David Mertz, Ph.D.
Comparator, Gnosis Software, Inc.
June 2003
RXP
is a validating parser written in C that creates a non-DOM tree representation of XML documents. WhileRXP
itself is underdocumented, and not for the faint of heart, at lest two excellent higher level APIs have been built on top of RXP:pyRXP
, a Python binding; and LT XML, a collection of utilities and libraries.
Readers of this column will have picked up the fact that while I
write here about XML generally, I have a particular fondness for
Python tools. I had planned to break with this pattern for this
installment, and focus on using RXP
with C applications.
However, once I took a closer look at the RXP
library, I found
that the easiest way to utilize it is via the Python module
pyRXP
.
While the underlying RXP
GPL'd libary is almost certainly the
fastest validating XML parser you can find, the actual parser
code is quite under-documented, and comes with just one simple
example of a command-line tool rxp
. The tool rxp
is similar
to the utility xmlcat.py
that I presented in my "Command-Line
XML" tip, and also like a variety of similar utilities--it reads
XML documents, validates them, and outputs a cannonical form. You
can look through the source code for the file rxp.c
to see the
way that RXP
parsing generates a compact document tree as a
data structure.
On top of RXP
itself, the Language Technology Group has built
LT XML which contains a variety of higher-level tools and APIs.
A number of further tools are built using LT XML, including XED
(and XML editor). I will take a bit of a look at the tools in
LT XML within this article, but my main focus will be examining
the RXP tree API as exposed via the pyRXP
binding. As far as
I can determine, other high level languages that might sensibly
have RXP
bindings, such as Perl, TCL and Ruby have not yet
grown them.
RXP
is fast. A C application that uses the (optionally)
validating RXP
parser is probably not much different in speed
than one that use the non-validating expat
parser (which is
itself known for speed). The way RXP
works is by building a
compact in-memory tree structure of the XML document being
parsed. Failures in parsing are failures in tree building; and a
successful parse gives you a data structure that is much more
efficient than a DOM representation of XML.

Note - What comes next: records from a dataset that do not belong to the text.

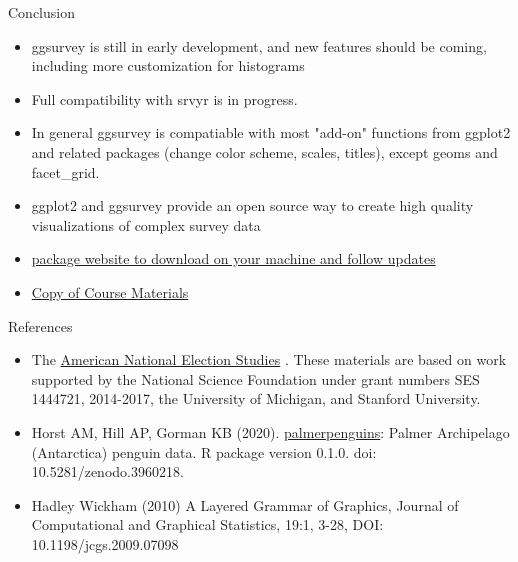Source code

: \documentclass{beamer}\usepackage[]{graphicx}\usepackage[]{xcolor}
\begin{document}
\begin{frame}{Conclusion}
\begin{itemize}
\item ggsurvey is still in early development, and new features should be coming, including more customization for histograms
\item Full compatibility with srvyr is in progress.
\item In general ggsurvey is compatiable with most "add-on" functions from ggplot2 and related packages  (change color scheme, scales, titles), except geoms and facet\_grid.
\item ggplot2 and ggsurvey provide an open source way to create high quality visualizations of complex survey data
\item \href{https://github.com/balexanderstats/ggsurvey}{package website to download on your machine and follow updates}
\item \href{https://github.com/balexanderstats/ggsurveyAAPOR}{Copy of Course Materials}

\end{itemize}
\end{frame}

\begin{frame}{References}
\begin{itemize}
\item The \href{https://electionstudies.org/}{American National Election Studies} . These materials are based on work supported by the National Science Foundation under grant numbers SES 1444721, 2014-2017, the University of Michigan, and Stanford University.
\item Horst AM, Hill AP, Gorman KB (2020). \href{https://allisonhorst.github.io/palmerpenguins/}{palmerpenguins}: Palmer Archipelago (Antarctica) penguin data. R package version 0.1.0.
 doi:   10.5281/zenodo.3960218.
\item Hadley Wickham (2010) A Layered Grammar of Graphics, Journal of Computational and Graphical Statistics, 19:1, 3-28, DOI: 10.1198/jcgs.2009.07098

\end{itemize}
\end{frame}
\end{document}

Where you need to build an complete data structure out of an XML
document, RXP
probably edges out expat
slightly; and if you
need validation, expat
is simply not an option. However, for
purely sequential processing, or for extracting a small subset of
the information in an XML document, expat
can edge ahead, since
it need not save any representation of already processed (or
already skipped) tags. In fact, for sufficiently large documents,
expat
gains an overpowering advantage--you rarely want to
create an in-memory representation of a gigabyte XML document;
with RXP
you have no choice about this. An application built
around expat
is happy to pull off a few tags of interest as
it reads through a gigabyte of XML, likely utilizing orders of
magnitude less memory than the document size.
The speed of RXP
really stands out in the context of the
pyRXP
binding. The last installment of this column did some
fairly detailed speed and memory-usage comparisons of several XML
document models in Python: ElementTree
, gnosis.xml.objectify
,
xml.minidom
, and cDommlette
. The tests performed simply
created a minimal in-memory representation using each API, and
measured the time and memory usage for this construction. It
is easy to do the same thing with pyRXP
:
from pyRXP import Parser import sys, time start = time.clock() tups = Parser().parse(sys.stdin.read()) print "Time: %.3f" % (time.clock()-start)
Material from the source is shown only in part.